Lessons from “Can’t Intubate/Can’t Ventilate” Report

Russell Stasiuk, MD

To the Editor:

Dr. C. Troop’s case summary of a "can’t intubate/ can’t ventilate" outcome in a morbidly obese patient reflects an event feared by all anesthesiologists.1 Tracheal intubation, initially attempted with a standard technique, eventually proved ineffective during a complex situation compounded by difficult laryngoscopy. Two problems were present, as are possible in all patients requiring general anesthesia. Initially, the anesthesiologist was unable to reliably predict a difficult airway in order to alter management preemptively. Subsequently, when a difficult laryngoscopy was encountered, further attempts at standard intubation proved both ineffective and time-consuming, a recognized and recurring outcome acknowledged in the anesthesiology literature. The continuing acceptance of what is basically a flawed technique as the standard for routine intubation stems from the unquestioned acceptance of a 60-year-old procedure originally intended to secure the airway in MOST but NOT ALL patients. The response to the inevitable "difficult intubation" has led anesthesiologists to develop personal "tricks" that are added as supplements to textbook intubation. Each additional step, however, requires extra time to implement and does not guarantee success at the time when duration of hypoxia becomes critical to patient safety. The ideal solution is to routinely use a single technique that is safe and effective for the normal patient, and yet maximizes rapid tube placement with difficult laryngoscopy. At the very least, such an approach would, in the rare instance where intubation was impossible, considerably shorten the delay between recognizing failure and entering the difficult airway algorithm.

One system of routine intubation employing a MAC 4 laryngoscope blade and a standardized endotracheal tube-stylet combination has been executed successfully in thousands of patients.2 This system is based on 2 fundamental principles governing use of a styletted endotracheal tube. First the operator must purposefully control the endotracheal tube and deliberately place the tip at or between the vocal cords, and second, from that position slide the endotracheal tube forward into the glottis while the stylet remains stationary.

Key steps incorporated into this system include

  1. A correctly performed laryngoscopy tailored to the patient. This creates a laryngoscopic channel that allows access to the larynx and a path through which the endotracheal tube must pass without contacting any part of the channel.
  2. An endotracheal tube that is shaped to match a portion of the laryngoscopic channel.
  3. The appropriate direction of travel within the channel that permits intentional positioning of the endotracheal tube tip at the larynx.
  4. A definable endpoint to confirm when the tracheal tube tip passes between the vocal cords during grade I-III 1/2 laryngoscopic views.
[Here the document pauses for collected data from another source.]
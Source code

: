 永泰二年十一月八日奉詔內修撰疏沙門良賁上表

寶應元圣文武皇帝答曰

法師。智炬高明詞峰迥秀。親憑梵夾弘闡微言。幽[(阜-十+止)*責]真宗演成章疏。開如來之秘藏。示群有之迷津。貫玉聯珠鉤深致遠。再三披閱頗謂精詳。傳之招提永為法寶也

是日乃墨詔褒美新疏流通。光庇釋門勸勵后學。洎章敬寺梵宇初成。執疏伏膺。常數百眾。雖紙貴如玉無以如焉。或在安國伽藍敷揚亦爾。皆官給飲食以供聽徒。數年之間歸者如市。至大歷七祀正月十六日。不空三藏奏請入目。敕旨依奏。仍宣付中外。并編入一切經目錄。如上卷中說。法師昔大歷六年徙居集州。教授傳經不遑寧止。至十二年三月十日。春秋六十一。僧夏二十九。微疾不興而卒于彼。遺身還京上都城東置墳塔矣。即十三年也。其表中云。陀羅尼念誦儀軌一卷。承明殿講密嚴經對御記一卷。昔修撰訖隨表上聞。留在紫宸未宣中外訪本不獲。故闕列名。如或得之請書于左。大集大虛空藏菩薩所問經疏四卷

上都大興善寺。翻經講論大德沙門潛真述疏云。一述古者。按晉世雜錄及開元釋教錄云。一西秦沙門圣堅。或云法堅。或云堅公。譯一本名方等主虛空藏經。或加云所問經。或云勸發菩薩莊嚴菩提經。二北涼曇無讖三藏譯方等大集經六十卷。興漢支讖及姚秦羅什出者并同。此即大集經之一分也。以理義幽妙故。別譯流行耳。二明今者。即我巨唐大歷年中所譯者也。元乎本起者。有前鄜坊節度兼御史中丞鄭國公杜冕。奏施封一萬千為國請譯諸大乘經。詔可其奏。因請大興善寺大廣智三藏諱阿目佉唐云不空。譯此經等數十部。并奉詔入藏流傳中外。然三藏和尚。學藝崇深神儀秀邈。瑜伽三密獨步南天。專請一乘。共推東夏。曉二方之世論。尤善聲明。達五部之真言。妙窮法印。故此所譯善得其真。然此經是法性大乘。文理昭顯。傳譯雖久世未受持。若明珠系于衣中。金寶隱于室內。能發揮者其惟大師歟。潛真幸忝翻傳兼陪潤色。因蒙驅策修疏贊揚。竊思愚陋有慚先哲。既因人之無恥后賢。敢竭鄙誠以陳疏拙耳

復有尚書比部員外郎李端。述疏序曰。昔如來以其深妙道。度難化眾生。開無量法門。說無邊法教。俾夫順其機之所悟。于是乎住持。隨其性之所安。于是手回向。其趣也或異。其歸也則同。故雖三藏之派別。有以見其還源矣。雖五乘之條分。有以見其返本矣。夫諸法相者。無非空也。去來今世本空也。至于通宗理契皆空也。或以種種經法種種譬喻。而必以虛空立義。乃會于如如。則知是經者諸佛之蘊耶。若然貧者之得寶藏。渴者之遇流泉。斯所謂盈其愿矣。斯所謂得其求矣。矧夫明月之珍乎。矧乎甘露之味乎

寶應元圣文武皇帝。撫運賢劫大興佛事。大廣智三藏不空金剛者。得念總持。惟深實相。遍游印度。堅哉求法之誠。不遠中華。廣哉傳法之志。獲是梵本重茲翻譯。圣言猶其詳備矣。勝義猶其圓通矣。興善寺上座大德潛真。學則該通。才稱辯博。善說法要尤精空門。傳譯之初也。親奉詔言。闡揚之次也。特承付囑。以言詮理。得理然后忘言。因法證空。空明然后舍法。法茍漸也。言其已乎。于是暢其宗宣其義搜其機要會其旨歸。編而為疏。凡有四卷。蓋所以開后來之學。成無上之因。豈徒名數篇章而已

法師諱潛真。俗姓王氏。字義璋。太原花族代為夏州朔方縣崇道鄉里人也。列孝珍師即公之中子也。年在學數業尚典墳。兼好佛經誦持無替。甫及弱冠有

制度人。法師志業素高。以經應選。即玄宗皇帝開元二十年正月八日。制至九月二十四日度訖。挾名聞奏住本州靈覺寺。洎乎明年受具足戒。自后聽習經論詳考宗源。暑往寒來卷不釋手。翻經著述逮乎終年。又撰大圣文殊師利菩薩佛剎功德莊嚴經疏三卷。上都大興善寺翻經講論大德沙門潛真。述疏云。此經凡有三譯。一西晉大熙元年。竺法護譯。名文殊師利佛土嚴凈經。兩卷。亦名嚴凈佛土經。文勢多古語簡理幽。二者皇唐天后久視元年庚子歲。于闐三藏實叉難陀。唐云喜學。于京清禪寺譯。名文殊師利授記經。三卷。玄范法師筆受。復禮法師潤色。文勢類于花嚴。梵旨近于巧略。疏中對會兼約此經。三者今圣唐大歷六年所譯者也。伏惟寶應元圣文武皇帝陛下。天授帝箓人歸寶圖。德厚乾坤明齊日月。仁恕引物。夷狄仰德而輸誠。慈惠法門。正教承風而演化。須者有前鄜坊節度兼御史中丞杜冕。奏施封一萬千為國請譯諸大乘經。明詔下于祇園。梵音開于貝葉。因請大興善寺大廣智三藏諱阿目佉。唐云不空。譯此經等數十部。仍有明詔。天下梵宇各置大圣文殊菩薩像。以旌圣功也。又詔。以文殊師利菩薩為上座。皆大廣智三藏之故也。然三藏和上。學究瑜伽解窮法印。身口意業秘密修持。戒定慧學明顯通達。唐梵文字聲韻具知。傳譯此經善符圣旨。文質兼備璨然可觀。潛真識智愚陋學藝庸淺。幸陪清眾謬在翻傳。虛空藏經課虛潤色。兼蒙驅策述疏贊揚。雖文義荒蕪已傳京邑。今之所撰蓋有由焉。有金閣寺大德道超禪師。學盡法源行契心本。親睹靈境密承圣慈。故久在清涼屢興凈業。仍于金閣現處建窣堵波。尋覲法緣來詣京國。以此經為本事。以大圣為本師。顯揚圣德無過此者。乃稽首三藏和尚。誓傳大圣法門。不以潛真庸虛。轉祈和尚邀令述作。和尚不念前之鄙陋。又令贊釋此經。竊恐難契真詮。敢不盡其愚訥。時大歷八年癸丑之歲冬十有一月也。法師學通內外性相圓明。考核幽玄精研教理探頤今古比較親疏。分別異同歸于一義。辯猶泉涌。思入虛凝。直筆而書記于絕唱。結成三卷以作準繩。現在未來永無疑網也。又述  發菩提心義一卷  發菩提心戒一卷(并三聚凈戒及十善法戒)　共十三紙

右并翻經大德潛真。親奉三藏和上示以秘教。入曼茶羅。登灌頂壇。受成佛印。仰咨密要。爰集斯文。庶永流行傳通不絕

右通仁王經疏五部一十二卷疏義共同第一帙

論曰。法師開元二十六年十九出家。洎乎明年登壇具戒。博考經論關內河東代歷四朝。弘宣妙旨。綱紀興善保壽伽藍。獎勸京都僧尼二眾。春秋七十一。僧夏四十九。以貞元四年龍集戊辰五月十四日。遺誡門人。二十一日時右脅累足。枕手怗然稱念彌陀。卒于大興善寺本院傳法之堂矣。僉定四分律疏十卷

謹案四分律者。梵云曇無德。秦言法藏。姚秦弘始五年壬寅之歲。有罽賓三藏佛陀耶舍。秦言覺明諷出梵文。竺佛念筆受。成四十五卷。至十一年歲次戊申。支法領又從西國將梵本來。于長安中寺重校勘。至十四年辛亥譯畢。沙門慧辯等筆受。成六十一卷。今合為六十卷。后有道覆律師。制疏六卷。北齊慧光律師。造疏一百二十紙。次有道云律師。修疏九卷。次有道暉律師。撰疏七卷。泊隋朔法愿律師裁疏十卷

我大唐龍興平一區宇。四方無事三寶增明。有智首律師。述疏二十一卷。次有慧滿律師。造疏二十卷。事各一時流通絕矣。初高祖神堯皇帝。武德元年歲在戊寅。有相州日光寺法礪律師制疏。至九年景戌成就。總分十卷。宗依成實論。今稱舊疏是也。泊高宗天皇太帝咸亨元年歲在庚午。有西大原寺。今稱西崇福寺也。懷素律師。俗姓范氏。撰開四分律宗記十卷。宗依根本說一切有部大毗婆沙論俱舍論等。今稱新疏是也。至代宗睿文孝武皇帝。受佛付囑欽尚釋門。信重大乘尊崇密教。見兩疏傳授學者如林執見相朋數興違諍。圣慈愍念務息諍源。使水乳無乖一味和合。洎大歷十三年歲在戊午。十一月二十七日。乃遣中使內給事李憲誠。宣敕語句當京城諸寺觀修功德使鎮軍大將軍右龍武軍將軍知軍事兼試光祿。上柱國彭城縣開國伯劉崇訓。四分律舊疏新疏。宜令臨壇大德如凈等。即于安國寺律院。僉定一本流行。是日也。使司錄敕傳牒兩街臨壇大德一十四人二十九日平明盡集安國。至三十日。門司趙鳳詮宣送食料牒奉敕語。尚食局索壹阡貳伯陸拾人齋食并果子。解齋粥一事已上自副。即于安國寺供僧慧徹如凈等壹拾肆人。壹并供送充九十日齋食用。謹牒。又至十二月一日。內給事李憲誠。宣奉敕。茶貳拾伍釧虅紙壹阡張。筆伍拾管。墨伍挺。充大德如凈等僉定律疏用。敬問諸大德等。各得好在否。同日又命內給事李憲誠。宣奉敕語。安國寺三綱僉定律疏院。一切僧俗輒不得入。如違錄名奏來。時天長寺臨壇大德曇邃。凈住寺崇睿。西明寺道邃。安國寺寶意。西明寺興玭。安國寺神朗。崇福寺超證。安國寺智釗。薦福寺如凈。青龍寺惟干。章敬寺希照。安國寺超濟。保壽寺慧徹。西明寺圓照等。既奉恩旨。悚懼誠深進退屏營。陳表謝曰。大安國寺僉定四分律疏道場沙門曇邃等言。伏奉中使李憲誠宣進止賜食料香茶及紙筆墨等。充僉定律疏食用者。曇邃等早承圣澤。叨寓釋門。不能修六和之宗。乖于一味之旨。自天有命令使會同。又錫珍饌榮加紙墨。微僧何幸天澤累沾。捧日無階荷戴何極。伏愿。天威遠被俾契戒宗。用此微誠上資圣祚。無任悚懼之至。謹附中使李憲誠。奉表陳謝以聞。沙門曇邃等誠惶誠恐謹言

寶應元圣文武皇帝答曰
As learning and skill improve with daily practice and experience, most difficult intubations gradually become routine and act as training for the anesthesiologist to respond quickly and effectively in critical situations.

Russell Stasiuk, MD
Vancouver, British Columbia


References —back to top—

  1. Troop CS. Difficult intubation in the obese patient. APSF Newsletter Winter 2005-2006;20(4):83.
  2. Stasiuk RBP. Improving styletted oral tracheal intubation: rational use of the OTSU. Can J Anesth 2001;48:911-8.